Ahora nos enfocaremos a este último.

Músico, diseñador e ilustrador Mike Mills ha seguido un perfil más bajo que la mayoría de sus contemporáneos y fué el último en meterse al cine. Su primer filme Thumbsucker, tuvo una discreta pero positiva acogida y este su segundo trabajo, Beginners, apunta para más alto. Partiendo de un hecho real y autobiográfico, Mills narra una tragicómica historia sobre la madurez, las relaciones interpersonales, los demonios del pasado, la tolerancia y porque no, el amor. Oliver (un creíble y entrañable Ewan McGregor, a manera de alter ego del propio Mills) es un diseñador gráfico e ilustrador, que trabaja haciendo carátulas de álbumes de bandas indie, soltero, cercano a los cuarenta, atormentado por imagenes del pasado, con una incapacidad crónica para interactuar con los demás y una perenne tristeza pintada en su rostro. Su madre, quien tuvo una fuerte influencia en él, muere y con esto, tras cuatro décadas de matrimonio, viene la salida del closet del padre (Christopher Plummer dando cátedra de actuación) a los 75 años. Si no es suficiente para causar un trauma irreversible en el hijo, el padre decide recuperar el tiempo perdido y hacer en sus últimos años lo que su reprimida sexualidad le impidió en las décadas anteriores. 

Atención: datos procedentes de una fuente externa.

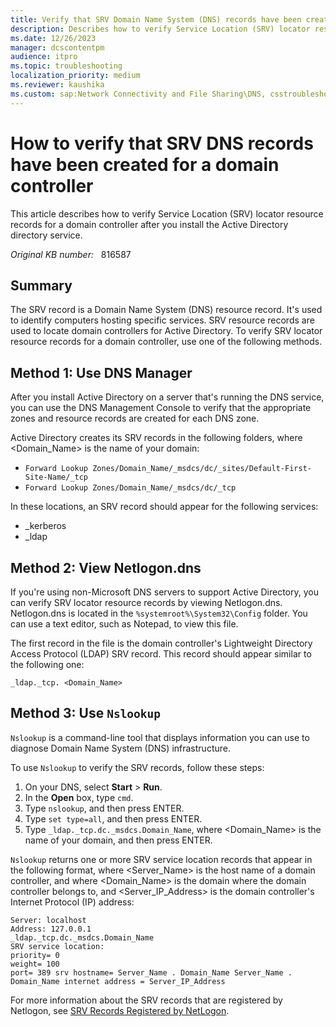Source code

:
 ```yaml
---
title: Verify that SRV Domain Name System (DNS) records have been created
description: Describes how to verify Service Location (SRV) locator resource records for a domain controller after you install the Active Directory directory service.
ms.date: 12/26/2023
manager: dcscontentpm
audience: itpro
ms.topic: troubleshooting
localization_priority: medium
ms.reviewer: kaushika
ms.custom: sap:Network Connectivity and File Sharing\DNS, csstroubleshoot
---
```

# How to verify that SRV DNS records have been created for a domain controller

This article describes how to verify Service Location (SRV) locator resource records for a domain controller after you install the Active Directory directory service.

_Original KB number:_ &nbsp; 816587

## Summary

The SRV record is a Domain Name System (DNS) resource record. It's used to identify computers hosting specific services. SRV resource records are used to locate domain controllers for Active Directory. To verify SRV locator resource records for a domain controller, use one of the following methods.

## Method 1: Use DNS Manager

After you install Active Directory on a server that's running the DNS service, you can use the DNS Management Console to verify that the appropriate zones and resource records are created for each DNS zone.

Active Directory creates its SRV records in the following folders, where \<Domain_Name> is the name of your domain:

- `Forward Lookup Zones/Domain_Name/_msdcs/dc/_sites/Default-First-Site-Name/_tcp`
- `Forward Lookup Zones/Domain_Name/_msdcs/dc/_tcp`

In these locations, an SRV record should appear for the following services:

- _kerberos
- _ldap

## Method 2: View Netlogon.dns

If you're using non-Microsoft DNS servers to support Active Directory, you can verify SRV locator resource records by viewing Netlogon.dns. Netlogon.dns is located in the `%systemroot%\System32\Config` folder. You can use a text editor, such as Notepad, to view this file.

The first record in the file is the domain controller's Lightweight Directory Access Protocol (LDAP) SRV record. This record should appear similar to the following one:

`_ldap._tcp. <Domain_Name>`

## Method 3: Use `Nslookup`

`Nslookup` is a command-line tool that displays information you can use to diagnose Domain Name System (DNS) infrastructure.

To use `Nslookup` to verify the SRV records, follow these steps:

1. On your DNS, select **Start** > **Run**.
2. In the **Open** box, type `cmd`.
3. Type `nslookup`, and then press ENTER.
4. Type `set type=all`, and then press ENTER.
5. Type `_ldap._tcp.dc._msdcs.Domain_Name`, where \<Domain_Name> is the name of your domain, and then press ENTER.

`Nslookup` returns one or more SRV service location records that appear in the following format, where \<Server_Name> is the host name of a domain controller, and where \<Domain_Name> is the domain where the domain controller belongs to, and \<Server_IP_Address> is the domain controller's Internet Protocol (IP) address:

```console
Server: localhost
Address: 127.0.0.1
_ldap._tcp.dc._msdcs.Domain_Name
SRV service location:
priority= 0
weight= 100
port= 389 srv hostname= Server_Name . Domain_Name Server_Name . Domain_Name internet address = Server_IP_Address
```

For more information about the SRV records that are registered by Netlogon, see [SRV Records Registered by NetLogon](https://social.technet.microsoft.com/wiki/contents/articles/7608.srv-records-registered-by-net-logon.aspx).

Como si la historia en sí no fuera pretexto suficiente para brindarnos un filme rico en matices y situaciones, Mills opta por una compleja narrativa saturada de flashbacks, imagenes referenciales, fotografías, metáforas visuales, dibujos y diseños gráficos. Incluso nos presenta subtítulos para conocer los pensamientos de Arthur, el perro de Oliver. Lo que en papel pudiera sonar como un filme efectista y pretencioso, carente de sustancia, en escena resulta lógico y coherente. Los flashbacks, por ejemplo, no responden a una secuencia temporal, sino al desarrollo interno del personaje, ayudándonos a entender sus motivaciones y ayudándolo a desenmarañar sus nudos afectivos. En vez de distraer envuelven. Así mientras Oliver evalúa su vida privada y trata de curar sus heridas sentimentales, nosotros experimentamos y entendemos su dolor, nos alegramos cuando conoce a alguien (una adorable Mélanie Laurent) y cuando se abre a una nueva oportunidad. Los personajes de Beginners lejos de caer en lo patético, falso o lastimoso, se sienten reales y entrañables, se sacude ese aire cute de la típica comedia indie norteamericana, se siente fresca y sincera… un nuevo principio.